Пока идет репетиционный период, делай и переделывай, сколько душе угодно. Но наступает день, когда изменить ничего невозможно, когда я уже не имею права ошибаться. Но я ведь тоже человек. Бываю усталым. Бывает, не очень хорошо себя чувствую, у меня бывает дурное настроение или гнетут какие-то заботы. Но всего этого я не должен нести с собой на сцену. Вчера один наш актер пожаловался:
– Какая сегодня ужасная погода, у меня так болит голова. Наверное, давление.
И он начал путать текст. Ему было тяжко.
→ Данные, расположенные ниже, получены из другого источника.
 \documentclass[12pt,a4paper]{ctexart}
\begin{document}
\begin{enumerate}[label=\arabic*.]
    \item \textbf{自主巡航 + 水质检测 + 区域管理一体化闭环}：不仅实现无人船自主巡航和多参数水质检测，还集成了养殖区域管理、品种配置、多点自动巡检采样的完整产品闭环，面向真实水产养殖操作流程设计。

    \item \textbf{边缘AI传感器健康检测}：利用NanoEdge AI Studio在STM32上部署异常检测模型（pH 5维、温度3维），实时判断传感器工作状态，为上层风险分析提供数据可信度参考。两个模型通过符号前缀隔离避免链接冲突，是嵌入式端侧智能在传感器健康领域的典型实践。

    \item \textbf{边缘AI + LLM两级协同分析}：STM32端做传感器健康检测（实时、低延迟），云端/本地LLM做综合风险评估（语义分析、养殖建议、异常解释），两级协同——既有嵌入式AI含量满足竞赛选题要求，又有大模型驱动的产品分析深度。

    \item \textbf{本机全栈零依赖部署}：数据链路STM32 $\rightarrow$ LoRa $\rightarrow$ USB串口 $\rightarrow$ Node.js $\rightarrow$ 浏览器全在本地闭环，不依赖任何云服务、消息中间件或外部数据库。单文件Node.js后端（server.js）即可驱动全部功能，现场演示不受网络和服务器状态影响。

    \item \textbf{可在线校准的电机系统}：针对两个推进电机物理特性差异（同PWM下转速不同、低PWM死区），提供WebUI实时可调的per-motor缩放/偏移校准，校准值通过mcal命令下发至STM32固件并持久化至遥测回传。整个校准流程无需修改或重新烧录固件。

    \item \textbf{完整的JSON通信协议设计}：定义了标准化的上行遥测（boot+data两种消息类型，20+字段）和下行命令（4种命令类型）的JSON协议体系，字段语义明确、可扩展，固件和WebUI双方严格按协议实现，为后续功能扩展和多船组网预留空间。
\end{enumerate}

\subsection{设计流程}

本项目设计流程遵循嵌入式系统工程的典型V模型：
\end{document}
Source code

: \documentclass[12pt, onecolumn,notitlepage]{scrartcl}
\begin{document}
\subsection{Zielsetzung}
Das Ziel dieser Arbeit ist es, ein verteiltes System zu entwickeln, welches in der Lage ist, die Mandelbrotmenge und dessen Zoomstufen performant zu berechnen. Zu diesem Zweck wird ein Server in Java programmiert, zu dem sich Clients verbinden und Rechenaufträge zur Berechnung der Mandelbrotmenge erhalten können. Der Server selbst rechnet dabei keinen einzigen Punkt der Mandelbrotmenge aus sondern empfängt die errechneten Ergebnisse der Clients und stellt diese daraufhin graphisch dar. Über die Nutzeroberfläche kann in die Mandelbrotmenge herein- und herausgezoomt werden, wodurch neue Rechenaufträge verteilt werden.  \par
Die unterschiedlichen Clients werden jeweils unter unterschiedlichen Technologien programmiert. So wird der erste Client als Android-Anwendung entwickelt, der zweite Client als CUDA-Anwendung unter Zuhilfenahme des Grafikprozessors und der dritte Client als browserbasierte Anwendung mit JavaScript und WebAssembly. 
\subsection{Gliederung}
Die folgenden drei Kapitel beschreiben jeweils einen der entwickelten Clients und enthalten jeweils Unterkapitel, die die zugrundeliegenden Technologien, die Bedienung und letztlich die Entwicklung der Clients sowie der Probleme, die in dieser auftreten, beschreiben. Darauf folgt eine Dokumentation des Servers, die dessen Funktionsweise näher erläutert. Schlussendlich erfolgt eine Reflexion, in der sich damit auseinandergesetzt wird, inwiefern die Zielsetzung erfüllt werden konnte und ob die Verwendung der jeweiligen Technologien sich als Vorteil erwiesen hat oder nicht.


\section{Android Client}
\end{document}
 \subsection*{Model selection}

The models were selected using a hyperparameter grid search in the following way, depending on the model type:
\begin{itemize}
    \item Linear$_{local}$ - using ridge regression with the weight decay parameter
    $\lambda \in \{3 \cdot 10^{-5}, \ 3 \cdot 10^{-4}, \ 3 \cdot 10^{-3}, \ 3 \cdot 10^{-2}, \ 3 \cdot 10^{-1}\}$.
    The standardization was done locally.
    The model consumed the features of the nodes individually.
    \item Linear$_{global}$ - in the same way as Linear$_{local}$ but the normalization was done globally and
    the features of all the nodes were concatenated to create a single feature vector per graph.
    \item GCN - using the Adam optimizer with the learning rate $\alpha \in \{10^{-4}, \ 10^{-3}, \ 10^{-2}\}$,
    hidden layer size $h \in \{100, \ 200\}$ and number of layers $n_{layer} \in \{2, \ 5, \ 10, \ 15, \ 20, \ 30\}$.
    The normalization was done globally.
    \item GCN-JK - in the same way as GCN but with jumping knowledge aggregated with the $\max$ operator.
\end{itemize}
Но отказаться, раз уж он начал спектакль, не мог.
Вы когда-нибудь видели Аркадия Райкина за кулисами?
– Нет, никогда.
– А я видел много раз. Не сейчас, а раньше, когда он был еще человеком другого возраста и здоровья. Так вот этот веселый, подвижный, искрометного ума и юмора человек, с изящной легкостью доводивший своей игрой целый зрительный зал до колик в животе, так вот, этот самый Райкин через мгновение сидел за кулисами мокрый, выжатый как лимон. Потому что вся его кажущаяся легкость, подвижность, изящность и, как бы сказать, импровизация ему достаются огромным трудом и титаническим напряжением.
Говорят, к этому можно привыкнуть. В какой-то мере можно. Годы, опыт помогают брать себя в руки. Но не до конца. Вот сейчас я играю Ричарда. Играю давно, и, казалось бы, все ясно. Но всякий раз перед выходом на сцену где-то глубоко в мозжечке сидит страх. Он существует помимо моей воли всегда.
– Но есть период, когда, как вы сами сказали, вы можете экспериментировать, пробовать, ошибаться, когда можете быть раскованным, – это время репетиций. С чего начинается работа над ролью: с ее осмысления или выучивания текста?
– У каждого свои методы и секреты. Есть артисты, чьи головы подобны записывающим аппаратам, они запоминают все мгновенно, буквально с листа. Я же отношусь к той категории людей, которые с большим трудом заучивают текст, особенно с годами. Для меня этот процесс многопланов. Прежде всего мне надо понять его. Зубрить, абы запомнить, – глупость. Я должен понять, что, как и почему происходит. Параллельно, естественно, идет запоминание реплик, фраз, монологов. Когда я понимаю роль, как говорится, по первому снегу, тогда уже начинаю ее просто учить. Что называется, вбивать в мозги. А дальше репетиции.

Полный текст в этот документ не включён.